The easiest way to understand the virtual hierarchy is by starting at the top, and descending the virtual hierarchy. We successively apply Rendezvous Hashing to the set of virtual nodes at each level of the hierarchy, and descend the branch defined by the winning virtual node. We can in fact start at any level in the virtual hierarchy. Starting lower in the hierarchy requires more hashes, but may improve load distribution in the case of failures.

For example, instead of applying HRW to all 108 real nodes in the diagram, we can first apply HRW to the 27 lowest-tier virtual nodes, selecting one. We then apply HRW to the four real nodes in its cluster, and choose the winning site. We only need $27+4=31$ hashes, rather than 108. If we apply this method starting one level higher in the hierarchy, we would need $9+3+4=16$ hashes to get to the winning site. The figure shows how, if we proceed starting from the root of the skeleton, we may successively choose the virtual nodes $(2)_{3}$ , $(20)_{3}$ , and $(200)_{3}$ , and finally end up with site 74.

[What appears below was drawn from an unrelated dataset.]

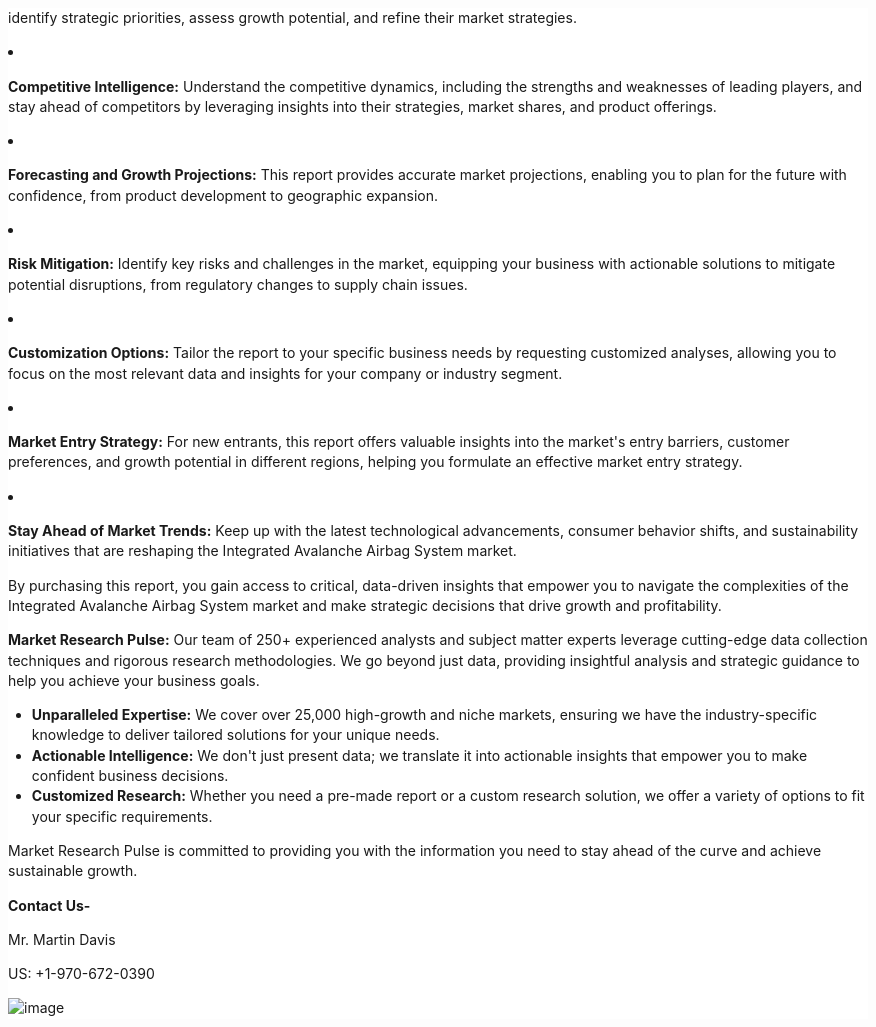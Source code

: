 identify strategic priorities, assess growth potential, and refine their market strategies.</p></li><li><p><strong>Competitive Intelligence:</strong> Understand the competitive dynamics, including the strengths and weaknesses of leading players, and stay ahead of competitors by leveraging insights into their strategies, market shares, and product offerings.</p></li><li><p><strong>Forecasting and Growth Projections:</strong> This report provides accurate market projections, enabling you to plan for the future with confidence, from product development to geographic expansion.</p></li><li><p><strong>Risk Mitigation:</strong> Identify key risks and challenges in the market, equipping your business with actionable solutions to mitigate potential disruptions, from regulatory changes to supply chain issues.</p></li><li><p><strong>Customization Options:</strong> Tailor the report to your specific business needs by requesting customized analyses, allowing you to focus on the most relevant data and insights for your company or industry segment.</p></li><li><p><strong>Market Entry Strategy:</strong> For new entrants, this report offers valuable insights into the market's entry barriers, customer preferences, and growth potential in different regions, helping you formulate an effective market entry strategy.</p></li><li><p><strong>Stay Ahead of Market Trends:</strong> Keep up with the latest technological advancements, consumer behavior shifts, and sustainability initiatives that are reshaping the Integrated Avalanche Airbag System market.</p></li></ol><p>By purchasing this report, you gain access to critical, data-driven insights that empower you to navigate the complexities of the Integrated Avalanche Airbag System market and make strategic decisions that drive growth and profitability.</p><p><strong>Market Research Pulse:</strong>&nbsp;Our team of 250+ experienced analysts and subject matter experts leverage cutting-edge data collection techniques and rigorous research methodologies. We go beyond just data, providing insightful analysis and strategic guidance to help you achieve your business goals.</p><ul><li><strong>Unparalleled Expertise:</strong>&nbsp;We cover over 25,000 high-growth and niche markets, ensuring we have the industry-specific knowledge to deliver tailored solutions for your unique needs.</li><li><strong>Actionable Intelligence:</strong>&nbsp;We don't just present data; we translate it into actionable insights that empower you to make confident business decisions.</li><li><strong>Customized Research:</strong>&nbsp;Whether you need a pre-made report or a custom research solution, we offer a variety of options to fit your specific requirements.</li></ul><p>Market Research Pulse is committed to providing you with the information you need to stay ahead of the curve and achieve sustainable growth.</p><p><strong>Contact Us-</strong></p><p>Mr. Martin Davis</p><p>US: +1-970-672-0390</p>
![image](https://github.com/user-attachments/assets/4edb8d67-a1f9-41c1-b5b9-4f1fba9f3a4c)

The virtual hierarchy need not be stored, but can be created on demand, since the virtual nodes names are simply prefixes of base- $f$ (or mixed-radix) representations. We can easily create appropriately sorted strings from the digits, as required. In the example, we would be working with the strings $0,1,2$ (at tier 1), $20,21,22$ (at tier 2), and $200,201,202$ (at tier 3). Clearly, $T$ has height $h=O(\log c)=O(\log n)$ , since $m$ and $f$ are both constants. The work done at each level is $O(1)$ , since $f$ is a constant.

The value of $m$ can be chosen based on factors like the anticipated failure rate and the degree of desired load balancing. A higher value of $m$ leads to less load skew in the event of failure at the cost of higher search overhead.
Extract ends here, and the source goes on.